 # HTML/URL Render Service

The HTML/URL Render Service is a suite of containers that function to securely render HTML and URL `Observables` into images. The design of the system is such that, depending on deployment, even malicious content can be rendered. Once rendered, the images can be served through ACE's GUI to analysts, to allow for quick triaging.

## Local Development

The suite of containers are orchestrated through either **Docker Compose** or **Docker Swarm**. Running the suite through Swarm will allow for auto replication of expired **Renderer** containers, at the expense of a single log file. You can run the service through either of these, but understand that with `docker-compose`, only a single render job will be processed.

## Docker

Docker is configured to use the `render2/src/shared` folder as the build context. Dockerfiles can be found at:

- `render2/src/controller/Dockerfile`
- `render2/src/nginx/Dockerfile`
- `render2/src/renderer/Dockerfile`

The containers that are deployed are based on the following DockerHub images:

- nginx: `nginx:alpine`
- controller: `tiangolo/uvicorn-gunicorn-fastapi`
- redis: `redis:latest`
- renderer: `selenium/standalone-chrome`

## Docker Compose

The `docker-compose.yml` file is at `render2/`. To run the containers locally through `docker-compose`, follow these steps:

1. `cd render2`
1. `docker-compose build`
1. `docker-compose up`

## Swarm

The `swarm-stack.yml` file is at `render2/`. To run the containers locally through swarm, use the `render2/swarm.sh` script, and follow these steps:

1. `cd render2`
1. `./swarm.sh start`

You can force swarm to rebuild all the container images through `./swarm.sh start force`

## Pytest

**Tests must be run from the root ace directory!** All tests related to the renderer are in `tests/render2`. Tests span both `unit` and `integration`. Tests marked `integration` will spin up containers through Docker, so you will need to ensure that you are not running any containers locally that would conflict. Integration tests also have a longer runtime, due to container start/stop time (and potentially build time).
---+---
__WHAT NEEDS TO BE DONE__
Each record is to be retyped exactly as written.

__RESULT BELOW__
 # HTML/URL Render Service

The HTML/URL Render Service is a suite of containers that function to securely render HTML and URL `Observables` into images. The design of the system is such that, depending on deployment, even malicious content can be rendered. Once rendered, the images can be served through ACE's GUI to analysts, to allow for quick triaging.

## Local Development

The suite of containers are orchestrated through either **Docker Compose** or **Docker Swarm**. Running the suite through Swarm will allow for auto replication of expired **Renderer** containers, at the expense of a single log file. You can run the service through either of these, but understand that with `docker-compose`, only a single render job will be processed.

## Docker

Docker is configured to use the `render2/src/shared` folder as the build context. Dockerfiles can be found at:

- `render2/src/controller/Dockerfile`
- `render2/src/nginx/Dockerfile`
- `render2/src/renderer/Dockerfile`

The containers that are deployed are based on the following DockerHub images:

- nginx: `nginx:alpine`
- controller: `tiangolo/uvicorn-gunicorn-fastapi`
- redis: `redis:latest`
- renderer: `selenium/standalone-chrome`

## Docker Compose

The `docker-compose.yml` file is at `render2/`. To run the containers locally through `docker-compose`, follow these steps:

1. `cd render2`
1. `docker-compose build`
1. `docker-compose up`

## Swarm

The `swarm-stack.yml` file is at `render2/`. To run the containers locally through swarm, use the `render2/swarm.sh` script, and follow these steps:

1. `cd render2`
1. `./swarm.sh start`

You can force swarm to rebuild all the container images through `./swarm.sh start force`

## Pytest

**Tests must be run from the root ace directory!** All tests related to the renderer are in `tests/render2`. Tests span both `unit` and `integration`. Tests marked `integration` will spin up containers through Docker, so you will need to ensure that you are not running any containers locally that would conflict. Integration tests also have a longer runtime, due to container start/stop time (and potentially build time).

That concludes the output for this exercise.